### Goal of the exercise
Your answer should consist of the lines below that hold the word "eqref".

### Records for the exercise
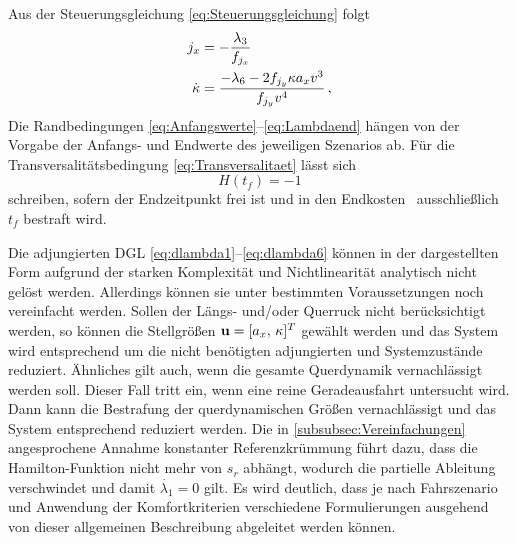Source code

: Aus der Steuerungsgleichung \eqref{eq:Steuerungsgleichung} folgt 
\begin{align}
j_x &= -\frac{\lambda_3}{f_{j_x}}  \label{eq:jx} \\
\dot{\kappa} &= \frac{-\lambda_6-2f_{j_y} \kappa a_xv^3}{f_{j_y} v^4} \label{eq:dkappa}\,,
\end{align}
Die Randbedingungen \eqref{eq:Anfangswerte}--\eqref{eq:Lambdaend} hängen von der Vorgabe der Anfangs- und Endwerte des jeweiligen Szenarios ab. Für die Transversalitätsbedingung \eqref{eq:Transversalitaet} lässt sich 
\begin{equation}
	H(t_f) = -1
\end{equation}
schreiben, sofern der Endzeitpunkt frei ist und in den Endkosten \Vofxoftf~ausschließlich $t_f$ bestraft wird.

Die adjungierten \gls{DGL} \eqref{eq:dlambda1}--\eqref{eq:dlambda6} können in der dargestellten Form aufgrund der starken Komplexität und Nichtlinearität analytisch nicht gelöst werden. Allerdings können sie unter bestimmten Voraussetzungen noch vereinfacht werden. Sollen der Längs- und/oder Querruck nicht berücksichtigt werden, so können die Stellgrößen $\boldsymbol{\mathrm{u}} = [a_x,\,\kappa]^T$ gewählt werden und das System wird entsprechend um die nicht benötigten adjungierten und Systemzustände reduziert. Ähnliches gilt auch, wenn die gesamte Querdynamik vernachlässigt werden soll. Dieser Fall tritt ein, wenn eine reine Geradeausfahrt untersucht wird. Dann kann die Bestrafung der querdynamischen Größen vernachlässigt und das System entsprechend reduziert werden. Die in \ref{subsubsec:Vereinfachungen} angesprochene Annahme konstanter Referenzkrümmung führt dazu, dass die Hamilton-Funktion nicht mehr von $s_r$ abhängt, wodurch die partielle Ableitung verschwindet und damit $\dot{\lambda_1} = 0$ gilt. Es wird deutlich, dass je nach Fahrszenario und Anwendung der Komfortkriterien verschiedene Formulierungen ausgehend von dieser allgemeinen Beschreibung abgeleitet werden können.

### Answer to this task
: Aus der Steuerungsgleichung \eqref{eq:Steuerungsgleichung} folgt 
Die Randbedingungen \eqref{eq:Anfangswerte}--\eqref{eq:Lambdaend} hängen von der Vorgabe der Anfangs- und Endwerte des jeweiligen Szenarios ab. Für die Transversalitätsbedingung \eqref{eq:Transversalitaet} lässt sich 
Die adjungierten \gls{DGL} \eqref{eq:dlambda1}--\eqref{eq:dlambda6} können in der dargestellten Form aufgrund der starken Komplexität und Nichtlinearität analytisch nicht gelöst werden. Allerdings können sie unter bestimmten Voraussetzungen noch vereinfacht werden. Sollen der Längs- und/oder Querruck nicht berücksichtigt werden, so können die Stellgrößen $\boldsymbol{\mathrm{u}} = [a_x,\,\kappa]^T$ gewählt werden und das System wird entsprechend um die nicht benötigten adjungierten und Systemzustände reduziert. Ähnliches gilt auch, wenn die gesamte Querdynamik vernachlässigt werden soll. Dieser Fall tritt ein, wenn eine reine Geradeausfahrt untersucht wird. Dann kann die Bestrafung der querdynamischen Größen vernachlässigt und das System entsprechend reduziert werden. Die in \ref{subsubsec:Vereinfachungen} angesprochene Annahme konstanter Referenzkrümmung führt dazu, dass die Hamilton-Funktion nicht mehr von $s_r$ abhängt, wodurch die partielle Ableitung verschwindet und damit $\dot{\lambda_1} = 0$ gilt. Es wird deutlich, dass je nach Fahrszenario und Anwendung der Komfortkriterien verschiedene Formulierungen ausgehend von dieser allgemeinen Beschreibung abgeleitet werden können.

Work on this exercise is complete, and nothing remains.